Simulation / Modeling / Design

Making Containers Easier with HPC Container Maker

Today’s groundbreaking scientific discoveries are taking place in high performance computing (HPC) data centers. However, installing and upgrading HPC applications on those shared systems come with a set of unique challenges that decrease accessibility, limit users to old features, and ultimately lower productivity.

Containers simplify application deployments in the data centers by wrapping applications into an isolated virtual environment. By including all application dependencies like binaries and libraries, application containers run seamlessly in any data center environment.

The HPC application containers available on NVIDIA GPU Cloud (NGC) dramatically improve ease of application deployment while delivering optimized performance. The containers include HPC applications such as NAMD, GROMACS, and Relion. NGC gives researchers and scientists the flexibility to run HPC application containers on NVIDIA Pascal­ – and Volta-powered systems, including Quadro-powered workstations, NVIDIA DGX Systems, and HPC clusters.

However, if the desired application is not available on NGC, building HPC containers from scratch trades one set of challenges for another. Parts of the software environment typically provided by the HPC data center must be redeployed inside the container. For those used to just loading the relevant environment modules, installing a compiler, MPI library, CUDA, and other core HPC components from scratch may be daunting.

Introducing HPC Container Maker

HPC Container Maker (HPCCM) is an open-source project that addresses the challenges of creating HPC application containers.
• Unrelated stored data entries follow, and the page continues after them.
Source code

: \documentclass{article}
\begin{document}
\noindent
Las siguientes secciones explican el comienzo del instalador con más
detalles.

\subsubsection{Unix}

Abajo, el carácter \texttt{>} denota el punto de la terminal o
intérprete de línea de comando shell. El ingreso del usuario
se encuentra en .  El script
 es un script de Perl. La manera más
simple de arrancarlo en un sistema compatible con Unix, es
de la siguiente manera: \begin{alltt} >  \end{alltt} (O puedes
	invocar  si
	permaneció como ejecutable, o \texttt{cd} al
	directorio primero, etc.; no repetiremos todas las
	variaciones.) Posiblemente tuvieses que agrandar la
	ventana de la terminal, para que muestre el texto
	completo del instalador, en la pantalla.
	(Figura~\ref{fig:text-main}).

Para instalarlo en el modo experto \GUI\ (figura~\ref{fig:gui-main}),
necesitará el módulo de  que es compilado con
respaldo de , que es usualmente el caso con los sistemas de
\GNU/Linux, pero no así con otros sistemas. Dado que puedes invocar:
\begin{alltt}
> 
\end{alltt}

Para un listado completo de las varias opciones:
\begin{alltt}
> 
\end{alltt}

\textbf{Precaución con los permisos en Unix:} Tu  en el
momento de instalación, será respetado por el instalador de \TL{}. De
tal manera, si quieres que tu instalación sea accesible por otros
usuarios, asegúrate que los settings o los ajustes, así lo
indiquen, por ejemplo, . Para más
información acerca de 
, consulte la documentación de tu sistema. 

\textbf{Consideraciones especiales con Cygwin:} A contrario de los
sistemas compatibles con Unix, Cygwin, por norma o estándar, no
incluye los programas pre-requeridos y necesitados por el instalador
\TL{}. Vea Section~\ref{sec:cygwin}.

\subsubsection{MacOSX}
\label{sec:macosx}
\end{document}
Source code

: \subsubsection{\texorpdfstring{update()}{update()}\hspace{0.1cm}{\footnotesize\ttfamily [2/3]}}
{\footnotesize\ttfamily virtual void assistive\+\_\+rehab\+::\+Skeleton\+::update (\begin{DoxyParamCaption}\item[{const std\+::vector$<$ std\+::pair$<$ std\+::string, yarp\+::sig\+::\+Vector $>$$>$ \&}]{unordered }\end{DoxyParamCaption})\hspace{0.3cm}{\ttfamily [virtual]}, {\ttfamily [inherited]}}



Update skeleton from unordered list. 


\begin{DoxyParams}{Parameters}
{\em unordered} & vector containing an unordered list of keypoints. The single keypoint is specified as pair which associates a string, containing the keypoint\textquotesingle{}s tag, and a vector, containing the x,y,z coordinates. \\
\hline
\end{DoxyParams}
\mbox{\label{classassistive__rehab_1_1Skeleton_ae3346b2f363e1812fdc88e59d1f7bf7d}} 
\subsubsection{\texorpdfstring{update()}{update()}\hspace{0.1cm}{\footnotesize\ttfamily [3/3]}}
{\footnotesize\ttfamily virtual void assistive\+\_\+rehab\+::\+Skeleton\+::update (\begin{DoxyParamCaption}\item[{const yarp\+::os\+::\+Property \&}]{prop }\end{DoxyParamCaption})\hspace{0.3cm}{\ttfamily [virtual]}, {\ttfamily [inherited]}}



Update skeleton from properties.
HPCCM encapsulates into modular building blocks the best practices of deploying core HPC components with container best practices, to reduce container development effort, minimize image size, and take advantage of image layering. Available on GitHub, HPCCM makes it easier to create HPC application containers by separating the choice of what should go into a container image from the specification details of how to configure, build, and install a component. This separation also enables the best practices of HPC component deployment to transparently evolve over time.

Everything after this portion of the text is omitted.